Healthy product teams are made up of between 4 and 12 professionals – ideally 7 or 8. The team members work closely together, collaborating effectively and efficiently via conversation and real time collaboration. The teams are small enough to have productive discussions but numerous enough to bring different experiences, expertise, and opinions to the table.
Manageable teams are able to react quickly to change. They self-manage and minimize the overhead burden of coordination.
In my experience, many digital executives fail to consider team construction when they are building their product development organization. They tend to think about individuals, capacity, and cost. They fail to think about the power of team and those individuals working together in concert. At the onset of an initiative, they may try to build product with only one or two rock stars. As they scale, they end up with 30 professionals working without any cohesion.
The best teams consist of 7-8 individuals, working together to produce more than the sum of the parts ever could.
It is difficult for a team to deliver on its potential if team members do not possess the correct proportions of expertise required for successful product development. It’s even harder if various aspects of that expertise are missing altogether.
Healthy product teams are made up of an interdisciplinary team that is trained in defining, designing, and developing the product. They include product management, user experience, engineering, and operations professionals. They have the ability to build the right product and they have the ability to build the product the right way.
Cross-functional teams are empowered to self optimize. They possess a holistic capability that enables them to respond quickly to feedback from each other and the customer. They are able to act without dependencies and as a result can be held accountable for producing consistent velocity.
In my experience, many digital executives tend to overvalue engineering capacity. Simultaneously, they undervalue product and engineering management. The end result is a team of hungry engineers ready to build, but, without the guidance they need to ensure they build the right thing. They are like a team of construction workers hammering away without an architect or a foreman.
The best teams are embedded with product management, engineering management, user experience, and engineering expertise.
It’s hard to cook a three-star Michelin meal with 3 Master Chefs. Give me a master chef, a sous chef, and a kitchen porter and we’ll run circles around anyone that has “too many cooks in the kitchen.” The same concept applies in the world of product development.
Healthy product teams are made up of professionals with varying levels of expertise. They possess the wisdom of seasoned veterans, the perspective of mid-level professionals, and the vigor of new blood. They have the firepower needed to solve complex challenges and the hunger needed to complete mundane tasks.
Malleable teams possess the ability to rely on past experiences and the creativity to try new things. They avoid ideological debates, demonstrate both strength and flexibility, and move at a speed that is unparalleled by teams that are either too junior or too senior.

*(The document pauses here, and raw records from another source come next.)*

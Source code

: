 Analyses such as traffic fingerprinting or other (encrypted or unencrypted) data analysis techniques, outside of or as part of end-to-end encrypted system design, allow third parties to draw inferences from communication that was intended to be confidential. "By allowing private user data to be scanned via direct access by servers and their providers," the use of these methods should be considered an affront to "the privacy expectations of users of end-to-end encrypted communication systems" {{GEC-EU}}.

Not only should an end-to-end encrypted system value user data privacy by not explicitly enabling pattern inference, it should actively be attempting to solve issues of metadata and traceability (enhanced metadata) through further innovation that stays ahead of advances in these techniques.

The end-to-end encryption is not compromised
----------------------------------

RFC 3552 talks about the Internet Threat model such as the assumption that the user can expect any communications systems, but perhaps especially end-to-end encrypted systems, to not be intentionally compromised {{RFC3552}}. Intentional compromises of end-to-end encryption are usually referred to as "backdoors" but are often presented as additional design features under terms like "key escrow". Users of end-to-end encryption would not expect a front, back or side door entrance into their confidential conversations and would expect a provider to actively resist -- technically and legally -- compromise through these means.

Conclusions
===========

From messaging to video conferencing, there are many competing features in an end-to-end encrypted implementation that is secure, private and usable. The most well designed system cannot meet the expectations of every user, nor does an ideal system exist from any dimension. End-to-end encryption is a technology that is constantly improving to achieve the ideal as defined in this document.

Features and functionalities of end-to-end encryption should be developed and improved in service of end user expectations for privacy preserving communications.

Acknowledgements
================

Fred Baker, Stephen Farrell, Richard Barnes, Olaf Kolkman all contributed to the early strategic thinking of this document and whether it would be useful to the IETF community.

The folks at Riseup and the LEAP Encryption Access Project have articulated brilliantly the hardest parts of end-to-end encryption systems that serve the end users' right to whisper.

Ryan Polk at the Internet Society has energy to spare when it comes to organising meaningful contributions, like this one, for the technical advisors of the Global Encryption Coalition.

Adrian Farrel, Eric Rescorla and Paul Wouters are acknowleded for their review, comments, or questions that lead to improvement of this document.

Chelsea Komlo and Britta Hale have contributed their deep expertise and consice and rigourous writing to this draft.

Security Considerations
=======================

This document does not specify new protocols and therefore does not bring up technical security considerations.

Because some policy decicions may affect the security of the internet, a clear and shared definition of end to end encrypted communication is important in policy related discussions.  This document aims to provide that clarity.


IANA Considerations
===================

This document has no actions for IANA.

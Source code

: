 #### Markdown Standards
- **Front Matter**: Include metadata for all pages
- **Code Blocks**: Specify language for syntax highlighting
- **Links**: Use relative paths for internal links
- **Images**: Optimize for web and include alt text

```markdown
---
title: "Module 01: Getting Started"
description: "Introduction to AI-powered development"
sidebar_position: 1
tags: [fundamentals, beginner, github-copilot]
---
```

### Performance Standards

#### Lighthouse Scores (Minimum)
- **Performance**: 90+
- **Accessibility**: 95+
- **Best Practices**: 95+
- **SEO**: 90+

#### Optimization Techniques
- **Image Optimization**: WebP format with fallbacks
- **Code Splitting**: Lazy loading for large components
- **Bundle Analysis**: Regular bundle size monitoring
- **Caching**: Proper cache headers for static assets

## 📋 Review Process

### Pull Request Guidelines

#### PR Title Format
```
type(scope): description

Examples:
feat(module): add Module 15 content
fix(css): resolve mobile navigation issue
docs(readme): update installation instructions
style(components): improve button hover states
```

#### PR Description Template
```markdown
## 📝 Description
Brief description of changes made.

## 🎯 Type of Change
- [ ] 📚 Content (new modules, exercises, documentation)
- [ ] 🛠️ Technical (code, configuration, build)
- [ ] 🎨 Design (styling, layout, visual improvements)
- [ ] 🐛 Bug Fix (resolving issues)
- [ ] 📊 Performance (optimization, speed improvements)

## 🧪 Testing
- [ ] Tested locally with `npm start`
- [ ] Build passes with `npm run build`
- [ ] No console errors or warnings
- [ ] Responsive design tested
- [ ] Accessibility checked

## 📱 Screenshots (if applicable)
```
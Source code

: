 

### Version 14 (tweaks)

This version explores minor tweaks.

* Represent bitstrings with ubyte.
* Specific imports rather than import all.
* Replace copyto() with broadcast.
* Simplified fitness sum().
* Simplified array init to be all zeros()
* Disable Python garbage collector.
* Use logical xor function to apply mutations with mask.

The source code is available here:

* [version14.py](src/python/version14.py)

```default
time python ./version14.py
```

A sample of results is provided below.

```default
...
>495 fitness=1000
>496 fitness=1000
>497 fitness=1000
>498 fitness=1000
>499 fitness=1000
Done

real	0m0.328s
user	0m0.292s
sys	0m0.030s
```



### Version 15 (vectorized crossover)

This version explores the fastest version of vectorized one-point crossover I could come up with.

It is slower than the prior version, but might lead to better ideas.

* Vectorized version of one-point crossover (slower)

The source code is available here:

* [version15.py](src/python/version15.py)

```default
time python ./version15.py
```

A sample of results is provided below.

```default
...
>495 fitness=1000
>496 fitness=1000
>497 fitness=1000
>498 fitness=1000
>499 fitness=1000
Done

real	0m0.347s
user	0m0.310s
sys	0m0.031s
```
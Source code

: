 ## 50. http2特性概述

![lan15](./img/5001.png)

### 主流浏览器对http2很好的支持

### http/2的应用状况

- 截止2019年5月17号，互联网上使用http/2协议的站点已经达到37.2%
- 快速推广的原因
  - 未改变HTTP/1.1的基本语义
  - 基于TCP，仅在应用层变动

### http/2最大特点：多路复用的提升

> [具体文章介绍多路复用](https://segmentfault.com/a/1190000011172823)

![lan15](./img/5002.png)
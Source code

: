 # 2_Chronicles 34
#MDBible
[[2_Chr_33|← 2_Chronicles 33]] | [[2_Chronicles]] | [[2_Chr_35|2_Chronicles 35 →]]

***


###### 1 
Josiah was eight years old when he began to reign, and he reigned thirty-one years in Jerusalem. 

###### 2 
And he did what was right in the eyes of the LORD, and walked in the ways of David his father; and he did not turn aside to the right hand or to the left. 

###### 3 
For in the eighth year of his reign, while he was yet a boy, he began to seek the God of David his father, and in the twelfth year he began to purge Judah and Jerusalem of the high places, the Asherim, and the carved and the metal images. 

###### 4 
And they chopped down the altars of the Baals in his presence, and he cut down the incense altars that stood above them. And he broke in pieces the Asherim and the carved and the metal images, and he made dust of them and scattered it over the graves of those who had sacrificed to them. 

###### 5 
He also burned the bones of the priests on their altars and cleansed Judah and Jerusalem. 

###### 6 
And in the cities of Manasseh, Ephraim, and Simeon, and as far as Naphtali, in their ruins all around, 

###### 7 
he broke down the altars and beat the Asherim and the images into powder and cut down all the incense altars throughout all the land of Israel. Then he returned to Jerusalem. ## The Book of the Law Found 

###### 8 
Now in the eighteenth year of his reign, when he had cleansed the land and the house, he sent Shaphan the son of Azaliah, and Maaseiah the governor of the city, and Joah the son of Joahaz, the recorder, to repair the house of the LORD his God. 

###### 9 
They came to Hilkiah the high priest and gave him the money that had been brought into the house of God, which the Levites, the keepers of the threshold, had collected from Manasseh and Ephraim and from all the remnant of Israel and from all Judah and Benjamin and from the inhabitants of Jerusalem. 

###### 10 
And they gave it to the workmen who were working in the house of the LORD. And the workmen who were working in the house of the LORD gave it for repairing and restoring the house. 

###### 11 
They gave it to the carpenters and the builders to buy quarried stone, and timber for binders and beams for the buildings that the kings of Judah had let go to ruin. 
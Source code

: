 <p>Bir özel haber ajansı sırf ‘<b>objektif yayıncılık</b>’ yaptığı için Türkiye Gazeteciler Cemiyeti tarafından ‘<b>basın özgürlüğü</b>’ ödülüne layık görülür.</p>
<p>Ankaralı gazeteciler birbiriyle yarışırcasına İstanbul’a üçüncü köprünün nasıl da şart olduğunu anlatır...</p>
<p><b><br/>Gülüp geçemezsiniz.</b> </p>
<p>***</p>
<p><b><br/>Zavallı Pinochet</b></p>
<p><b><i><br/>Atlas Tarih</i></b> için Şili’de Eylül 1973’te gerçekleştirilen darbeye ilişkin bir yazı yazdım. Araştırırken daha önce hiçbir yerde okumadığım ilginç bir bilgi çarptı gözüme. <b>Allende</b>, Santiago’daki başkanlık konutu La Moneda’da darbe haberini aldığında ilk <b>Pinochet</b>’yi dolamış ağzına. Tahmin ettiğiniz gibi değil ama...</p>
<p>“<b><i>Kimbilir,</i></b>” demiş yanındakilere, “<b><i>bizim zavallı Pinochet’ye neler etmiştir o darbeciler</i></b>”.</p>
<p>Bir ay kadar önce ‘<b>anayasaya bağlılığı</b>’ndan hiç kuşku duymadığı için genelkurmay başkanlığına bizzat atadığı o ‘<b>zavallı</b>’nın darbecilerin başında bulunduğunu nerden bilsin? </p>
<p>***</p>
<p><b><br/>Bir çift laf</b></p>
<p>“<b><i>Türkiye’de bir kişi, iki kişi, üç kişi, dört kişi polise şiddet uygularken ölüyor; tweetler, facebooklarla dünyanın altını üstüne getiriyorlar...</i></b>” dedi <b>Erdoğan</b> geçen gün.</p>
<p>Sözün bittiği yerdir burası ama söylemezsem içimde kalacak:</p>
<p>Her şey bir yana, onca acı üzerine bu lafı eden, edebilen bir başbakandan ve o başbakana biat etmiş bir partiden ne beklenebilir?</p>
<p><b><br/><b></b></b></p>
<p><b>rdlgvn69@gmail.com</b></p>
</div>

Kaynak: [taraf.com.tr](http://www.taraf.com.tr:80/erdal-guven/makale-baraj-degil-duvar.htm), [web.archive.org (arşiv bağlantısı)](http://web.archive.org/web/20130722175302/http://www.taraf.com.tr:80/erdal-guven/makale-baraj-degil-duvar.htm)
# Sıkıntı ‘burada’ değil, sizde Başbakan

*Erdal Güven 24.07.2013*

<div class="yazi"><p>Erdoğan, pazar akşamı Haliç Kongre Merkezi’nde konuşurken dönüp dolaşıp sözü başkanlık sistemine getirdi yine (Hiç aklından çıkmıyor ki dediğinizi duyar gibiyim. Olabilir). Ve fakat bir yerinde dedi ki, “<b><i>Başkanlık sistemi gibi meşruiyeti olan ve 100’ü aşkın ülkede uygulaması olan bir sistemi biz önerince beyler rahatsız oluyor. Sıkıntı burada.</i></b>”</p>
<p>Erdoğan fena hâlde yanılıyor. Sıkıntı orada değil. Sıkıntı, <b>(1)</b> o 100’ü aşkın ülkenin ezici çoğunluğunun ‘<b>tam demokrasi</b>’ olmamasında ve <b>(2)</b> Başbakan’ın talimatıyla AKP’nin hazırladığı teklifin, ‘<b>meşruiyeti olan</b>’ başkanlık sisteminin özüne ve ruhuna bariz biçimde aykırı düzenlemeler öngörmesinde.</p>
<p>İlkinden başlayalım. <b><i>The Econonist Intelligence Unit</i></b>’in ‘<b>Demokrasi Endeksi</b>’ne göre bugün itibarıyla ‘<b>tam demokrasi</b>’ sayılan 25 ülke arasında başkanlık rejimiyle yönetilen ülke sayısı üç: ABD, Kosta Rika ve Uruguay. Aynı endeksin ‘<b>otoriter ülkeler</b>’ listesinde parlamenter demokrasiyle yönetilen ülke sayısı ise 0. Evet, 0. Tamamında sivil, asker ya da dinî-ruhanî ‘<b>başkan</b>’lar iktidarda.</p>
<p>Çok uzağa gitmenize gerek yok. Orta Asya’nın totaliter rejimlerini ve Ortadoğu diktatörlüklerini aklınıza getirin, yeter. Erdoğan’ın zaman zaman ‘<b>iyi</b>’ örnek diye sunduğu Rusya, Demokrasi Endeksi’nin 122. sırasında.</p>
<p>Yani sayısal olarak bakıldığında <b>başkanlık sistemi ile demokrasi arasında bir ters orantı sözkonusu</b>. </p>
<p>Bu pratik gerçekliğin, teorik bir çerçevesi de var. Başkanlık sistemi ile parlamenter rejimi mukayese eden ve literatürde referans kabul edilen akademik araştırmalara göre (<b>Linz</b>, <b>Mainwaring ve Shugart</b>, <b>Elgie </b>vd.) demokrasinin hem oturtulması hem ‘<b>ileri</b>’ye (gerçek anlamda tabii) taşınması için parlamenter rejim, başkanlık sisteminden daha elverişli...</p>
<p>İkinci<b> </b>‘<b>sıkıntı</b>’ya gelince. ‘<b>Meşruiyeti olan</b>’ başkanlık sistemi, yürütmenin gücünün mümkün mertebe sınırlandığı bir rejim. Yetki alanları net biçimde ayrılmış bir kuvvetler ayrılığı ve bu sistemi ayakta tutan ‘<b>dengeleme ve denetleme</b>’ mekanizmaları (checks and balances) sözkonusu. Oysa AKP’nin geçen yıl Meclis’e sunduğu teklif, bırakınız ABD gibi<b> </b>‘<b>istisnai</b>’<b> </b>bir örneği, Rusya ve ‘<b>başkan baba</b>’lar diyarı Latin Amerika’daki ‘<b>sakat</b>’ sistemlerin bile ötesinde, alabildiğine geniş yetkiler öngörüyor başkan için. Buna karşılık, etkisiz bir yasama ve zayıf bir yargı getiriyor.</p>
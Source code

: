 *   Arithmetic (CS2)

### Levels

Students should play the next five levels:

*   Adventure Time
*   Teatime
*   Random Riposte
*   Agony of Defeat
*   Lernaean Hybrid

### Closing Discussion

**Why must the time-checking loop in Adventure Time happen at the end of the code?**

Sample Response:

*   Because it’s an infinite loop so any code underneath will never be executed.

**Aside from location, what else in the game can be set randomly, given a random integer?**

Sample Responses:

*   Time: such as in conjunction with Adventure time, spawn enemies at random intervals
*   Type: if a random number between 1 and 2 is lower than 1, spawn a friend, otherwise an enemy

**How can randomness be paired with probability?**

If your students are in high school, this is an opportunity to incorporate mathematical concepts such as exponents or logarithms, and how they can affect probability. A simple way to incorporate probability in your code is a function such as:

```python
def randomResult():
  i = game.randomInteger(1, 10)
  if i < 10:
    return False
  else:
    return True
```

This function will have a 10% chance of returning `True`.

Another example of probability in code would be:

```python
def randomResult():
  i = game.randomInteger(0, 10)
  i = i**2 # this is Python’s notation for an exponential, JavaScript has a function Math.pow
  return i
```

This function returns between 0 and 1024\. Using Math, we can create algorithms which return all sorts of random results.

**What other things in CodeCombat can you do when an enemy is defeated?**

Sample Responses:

In my experience, product development leaders tend to prefer cost effective, junior heavy teams, or, top weighted, senior teams. Neither are optimal. A healthy mix of senior, intermediate, and junior talent nearly always outperforms the other two extremes.
The best teams possess professionals of various seniority levels.
High-performing product development teams are predictable, manageable, cross-functional and malleable. By making sure that you build these characteristics into your digital teams, you’ll be well on your way towards ensuring that you are getting value for your dollar.